## WORK REQUIRED
The answer must be every line below that contains the string "where".

= = = = =

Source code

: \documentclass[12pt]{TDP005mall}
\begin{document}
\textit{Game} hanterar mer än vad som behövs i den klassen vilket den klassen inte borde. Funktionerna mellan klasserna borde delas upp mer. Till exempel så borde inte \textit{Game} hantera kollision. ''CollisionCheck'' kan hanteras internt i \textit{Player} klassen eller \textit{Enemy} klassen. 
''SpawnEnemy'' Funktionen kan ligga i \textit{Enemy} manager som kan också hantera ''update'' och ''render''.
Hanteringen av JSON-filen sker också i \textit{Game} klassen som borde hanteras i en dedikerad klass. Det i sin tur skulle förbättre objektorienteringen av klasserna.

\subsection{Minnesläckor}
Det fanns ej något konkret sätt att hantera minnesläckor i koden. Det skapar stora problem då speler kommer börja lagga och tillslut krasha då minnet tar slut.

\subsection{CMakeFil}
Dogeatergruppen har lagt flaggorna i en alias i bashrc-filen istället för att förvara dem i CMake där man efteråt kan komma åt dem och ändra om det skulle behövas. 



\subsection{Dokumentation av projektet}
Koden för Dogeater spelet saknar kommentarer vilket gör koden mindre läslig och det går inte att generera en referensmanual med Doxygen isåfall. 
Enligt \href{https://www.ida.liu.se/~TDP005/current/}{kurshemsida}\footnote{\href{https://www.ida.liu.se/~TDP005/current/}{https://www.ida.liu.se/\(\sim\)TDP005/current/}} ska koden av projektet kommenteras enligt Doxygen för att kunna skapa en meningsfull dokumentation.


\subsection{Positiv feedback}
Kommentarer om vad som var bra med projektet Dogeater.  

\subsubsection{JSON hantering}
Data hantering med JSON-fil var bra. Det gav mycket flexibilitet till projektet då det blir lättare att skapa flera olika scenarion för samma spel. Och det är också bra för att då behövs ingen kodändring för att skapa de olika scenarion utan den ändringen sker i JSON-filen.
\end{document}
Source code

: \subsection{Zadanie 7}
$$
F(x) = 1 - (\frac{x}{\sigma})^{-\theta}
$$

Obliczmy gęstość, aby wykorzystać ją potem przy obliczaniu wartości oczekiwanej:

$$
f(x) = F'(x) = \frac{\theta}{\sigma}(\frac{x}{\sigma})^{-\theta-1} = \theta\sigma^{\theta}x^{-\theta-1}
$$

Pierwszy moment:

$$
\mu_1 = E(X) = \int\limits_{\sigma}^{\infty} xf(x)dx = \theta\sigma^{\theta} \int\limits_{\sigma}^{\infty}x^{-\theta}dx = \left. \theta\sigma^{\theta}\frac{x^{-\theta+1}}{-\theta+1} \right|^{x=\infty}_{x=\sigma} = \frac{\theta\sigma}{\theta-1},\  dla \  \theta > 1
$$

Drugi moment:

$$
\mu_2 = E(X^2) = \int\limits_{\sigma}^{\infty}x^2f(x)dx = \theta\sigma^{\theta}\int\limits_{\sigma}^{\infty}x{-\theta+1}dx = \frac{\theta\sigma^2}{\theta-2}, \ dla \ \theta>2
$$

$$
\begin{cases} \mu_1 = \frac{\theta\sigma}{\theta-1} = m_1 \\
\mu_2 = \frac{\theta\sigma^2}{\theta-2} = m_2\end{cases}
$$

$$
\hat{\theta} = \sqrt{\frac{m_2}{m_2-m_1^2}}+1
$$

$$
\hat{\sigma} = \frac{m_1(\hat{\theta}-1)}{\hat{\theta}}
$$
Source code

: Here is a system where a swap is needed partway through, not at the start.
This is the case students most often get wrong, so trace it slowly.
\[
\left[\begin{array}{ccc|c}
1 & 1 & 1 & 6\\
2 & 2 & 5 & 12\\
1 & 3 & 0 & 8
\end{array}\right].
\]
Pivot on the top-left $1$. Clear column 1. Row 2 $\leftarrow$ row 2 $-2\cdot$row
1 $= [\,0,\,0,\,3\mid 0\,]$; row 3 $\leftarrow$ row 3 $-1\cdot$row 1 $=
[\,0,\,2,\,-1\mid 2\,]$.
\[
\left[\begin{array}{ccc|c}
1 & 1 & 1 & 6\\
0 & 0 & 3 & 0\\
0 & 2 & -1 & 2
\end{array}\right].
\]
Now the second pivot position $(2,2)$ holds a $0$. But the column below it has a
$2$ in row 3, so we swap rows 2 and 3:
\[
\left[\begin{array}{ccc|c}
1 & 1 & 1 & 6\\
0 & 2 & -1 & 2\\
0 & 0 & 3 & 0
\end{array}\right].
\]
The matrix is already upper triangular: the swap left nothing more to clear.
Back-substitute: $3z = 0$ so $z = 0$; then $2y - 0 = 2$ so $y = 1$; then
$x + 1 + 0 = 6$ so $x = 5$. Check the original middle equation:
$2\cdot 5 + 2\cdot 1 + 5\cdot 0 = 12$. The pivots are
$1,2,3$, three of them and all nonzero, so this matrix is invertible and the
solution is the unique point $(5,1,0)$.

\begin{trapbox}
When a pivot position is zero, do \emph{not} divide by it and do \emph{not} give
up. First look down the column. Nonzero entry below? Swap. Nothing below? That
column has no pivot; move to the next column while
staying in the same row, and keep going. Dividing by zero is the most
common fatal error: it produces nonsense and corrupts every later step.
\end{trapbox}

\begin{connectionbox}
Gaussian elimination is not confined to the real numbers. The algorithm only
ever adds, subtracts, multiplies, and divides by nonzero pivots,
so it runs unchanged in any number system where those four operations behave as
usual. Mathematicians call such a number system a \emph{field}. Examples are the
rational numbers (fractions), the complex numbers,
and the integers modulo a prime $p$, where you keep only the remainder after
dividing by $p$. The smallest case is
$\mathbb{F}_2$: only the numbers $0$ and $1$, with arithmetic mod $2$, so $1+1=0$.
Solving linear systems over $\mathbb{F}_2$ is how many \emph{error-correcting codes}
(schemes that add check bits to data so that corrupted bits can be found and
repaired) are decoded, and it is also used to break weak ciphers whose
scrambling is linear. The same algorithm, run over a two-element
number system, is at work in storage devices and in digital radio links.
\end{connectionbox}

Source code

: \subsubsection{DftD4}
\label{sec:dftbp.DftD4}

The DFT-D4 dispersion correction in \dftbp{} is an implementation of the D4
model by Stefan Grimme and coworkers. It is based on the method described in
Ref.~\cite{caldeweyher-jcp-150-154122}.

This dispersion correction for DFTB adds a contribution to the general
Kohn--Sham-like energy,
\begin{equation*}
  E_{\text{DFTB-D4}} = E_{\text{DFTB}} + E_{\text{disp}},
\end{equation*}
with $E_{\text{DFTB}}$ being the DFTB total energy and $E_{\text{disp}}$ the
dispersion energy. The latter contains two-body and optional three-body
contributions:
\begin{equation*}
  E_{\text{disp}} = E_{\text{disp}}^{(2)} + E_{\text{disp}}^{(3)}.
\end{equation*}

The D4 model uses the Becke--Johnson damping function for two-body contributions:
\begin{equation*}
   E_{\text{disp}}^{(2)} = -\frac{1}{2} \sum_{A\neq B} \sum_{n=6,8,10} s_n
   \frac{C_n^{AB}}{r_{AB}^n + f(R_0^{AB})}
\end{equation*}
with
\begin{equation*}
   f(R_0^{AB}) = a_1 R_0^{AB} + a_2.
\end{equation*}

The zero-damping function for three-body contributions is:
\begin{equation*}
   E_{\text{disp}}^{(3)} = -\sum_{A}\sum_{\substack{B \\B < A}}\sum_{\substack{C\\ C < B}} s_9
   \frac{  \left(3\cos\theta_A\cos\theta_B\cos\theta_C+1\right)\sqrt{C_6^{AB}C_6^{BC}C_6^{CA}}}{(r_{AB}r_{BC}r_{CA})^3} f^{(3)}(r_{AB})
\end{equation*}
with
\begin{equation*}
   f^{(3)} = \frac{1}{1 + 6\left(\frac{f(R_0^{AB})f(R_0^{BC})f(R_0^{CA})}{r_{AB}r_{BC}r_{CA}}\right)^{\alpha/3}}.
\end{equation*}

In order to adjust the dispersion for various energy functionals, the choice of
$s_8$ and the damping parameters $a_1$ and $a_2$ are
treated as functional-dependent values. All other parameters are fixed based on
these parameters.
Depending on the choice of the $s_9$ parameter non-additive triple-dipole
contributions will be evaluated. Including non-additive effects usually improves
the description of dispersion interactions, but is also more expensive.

= = = = =

## WRITTEN SOLUTION
: Here is a system where a swap is needed partway through, not at the start.
so it runs unchanged in any number system where those four operations behave as
and the integers modulo a prime $p$, where you keep only the remainder after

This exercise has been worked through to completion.